Bei Alexander Wang ist der Look düster, fast martialisch, die Volumen reich an materieller Substanz, und auf Farbe verzichtete der derzeitige Lokalmatador gleich ganz. Wang zeigte nur schwarz. (Bild: Eric Thayer / Reuters)

Es war kalt in New York. Schon Wochen vor Beginn der Fashion-Week, die bis zum Donnerstagabend dauerte, hatte der Winter die Stadt in die Zange genommen. Der eisige Wind pfiff die ganzen acht Tage lang, welche die Fashion-Week heuer dauerte, durch die Schluchten von Manhattan. Temperaturen von bis zu 16 Grad minus waren die Regel – eine Herausforderung für die «fashion people», welche gerne auch im Winter ohne Strümpfe zu den Modenschauen stöckeln. Vor den Schaufenstern, in denen bereits die Frühlingskollektionen hingen, mochte auch lieber niemand zu lange verharren.

Warm, weich und wollig

Die Designer rechnen damit, dass die Kälte andauert. Oder dass sie kommenden Herbst wiederkehrt. Denn die Kollektionen für Herbst/Winter 15/16, die sie zeigten, waren warm, weich, wollig, verhüllend und von einem manchmal grimmigen Ernst geprägt. Als Sinnbild für diese Grundstimmung tat die Show von Alexander Wang gute Dienste: Der Look war düster, fast martialisch, die Volumen reich an materieller Substanz, und auf Farbe verzichtete der derzeitige Lokalmatador gleich ganz. Wang zeigte nur Schwarz – «meine Kunden lieben Schwarz, also gebe ich es ihnen», liess sich der Modemacher zitieren.

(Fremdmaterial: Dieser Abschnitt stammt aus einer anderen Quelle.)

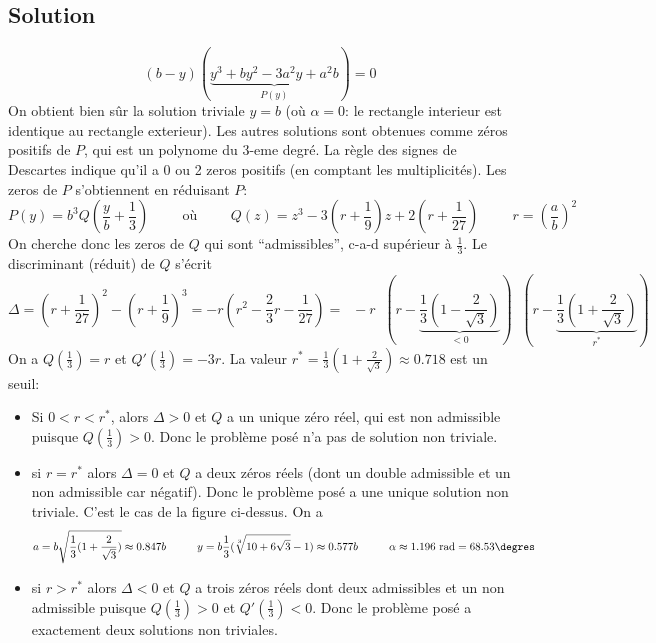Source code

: \documentclass{article}
\newenvironment{solution}{\subsection{Solution}}{\pagebreak}
\begin{document}
\begin{solution}
\[
(b-y)(\underbrace{y^3+by^2-3a^2y+a^2b}_{P(y)})=0
\]
On obtient bien sûr la solution triviale $y=b$ (où $\alpha=0$: le rectangle interieur est identique au rectangle exterieur). Les autres solutions sont obtenues comme zéros positifs de $P$, qui est un polynome du 3-eme degré. La règle des signes de Descartes indique qu'il a 0 ou 2 zeros positifs (en comptant les multiplicités). Les zeros de $P$ s'obtiennent en réduisant $P$:
\[
P(y) = b^3Q(\frac{y}{b}+\frac{1}{3})
\hspace{1cm}\textrm{où}\hspace{1cm}
Q(z)=z^3-3(r+\frac{1}{9})z+2(r+\frac{1}{27})
\hspace{1cm}
r=\left(\frac{a}{b}\right)^2
\]
On cherche donc les zeros de $Q$ qui sont ``admissibles'', c-a-d supérieur à $\frac{1}{3}$. Le discriminant (réduit) de $Q$ s'écrit
\[
\Delta = (r+\frac{1}{27})^2-(r+\frac{1}{9})^3=-r(r^2-\frac{2}{3}r-\frac{1}{27}) =
\;\;-r\;\;(r-\underbrace{\frac{1}{3}(1-\frac{2}{\sqrt{3}})}_{<0})\;\;(r-\underbrace{\frac{1}{3}(1+\frac{2}{\sqrt{3}})}_{r^*})
\]
On a $Q(\frac{1}{3})=r$ et $Q'(\frac{1}{3})=-3r$. La valeur $r^*=\frac{1}{3}(1+\frac{2}{\sqrt{3}})\approx0.718$ est un seuil:
\begin{itemize}
\item
Si $0<r<r^*$, alors $\Delta>0$ et $Q$ a un unique zéro réel, qui est non admissible puisque $Q(\frac{1}{3})>0$. Donc le problème posé n'a pas de solution non triviale.
\item
si $r=r^*$ alors $\Delta=0$ et $Q$ a deux zéros réels (dont un double admissible et un non admissible car négatif). Donc le problème posé a une unique solution non triviale. C'est le cas de la figure ci-dessus. On a
\[
a=b\sqrt{\frac{1}{3}(1+\frac{2}{\sqrt{3}})}\approx0.847b
\hspace{1cm}
y=b\frac{1}{3}(\sqrt[3]{10+6\sqrt{3}}-1)\approx0.577b
\hspace{1cm}
\alpha\approx1.196\textrm{ rad}=68.53\degres
\]
\item
si $r>r^*$ alors $\Delta<0$ et $Q$ a trois zéros réels dont deux admissibles et un non admissible puisque $Q(\frac{1}{3})>0$ et $Q'(\frac{1}{3})<0$. Donc le problème posé a exactement deux solutions non triviales.
\end{itemize}
\end{solution}

\end{document}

Es geht auch feiner, als es Alexander Wang vormachte. Man kann währschafte Wintersachen tragen, ohne gleich wie ein Krieger zu wirken, der nach Sibirien aufbricht. Victoria Beckham zeigte dazu etwa tolle Ideen. Das Ex-Spice-Girl, mittlerweile eine reife und geachtete Designerin, zeigte wunderbaren Strick, eine weiche Silhouette mit taktilen Stoffen und hoch zum Kinn hin abschliessenden Mantelkrägen, die sich direkt aus der Raglanlinie des Ärmels heraus entwickelten. Diese Kollektion kommt ohne Gimmicks und Showeffekte aus – und gehörte zu den besten der New Yorker Saison.

Subtiler Bruch

Der kommende Herbst wird von einer mysteriös-eleganten Grundstimmung geprägt sein. Neben Schwarz sieht man mindestens fünfzig Schattierungen von Grau, und ein tiefes Blutrot passt vorzüglich zu dieser Palette – siehe Proenza Schouler. Jason Wu schlägt ausserdem ein elegantes Militär-Oliv vor. Der drapierte, asymmetrische Rock wird wichtig – nicht selten ist er einseitig bis zur Mitte des Oberschenkels geschlitzt. Dazu trägt Frau einen dicken Pullover und Pelz, und zwar bevorzugt als Stola, die asymmetrisch von einer Schulter fallend über die Front gezogen und mit einem Gürtel über dem Mantel befestigt wird.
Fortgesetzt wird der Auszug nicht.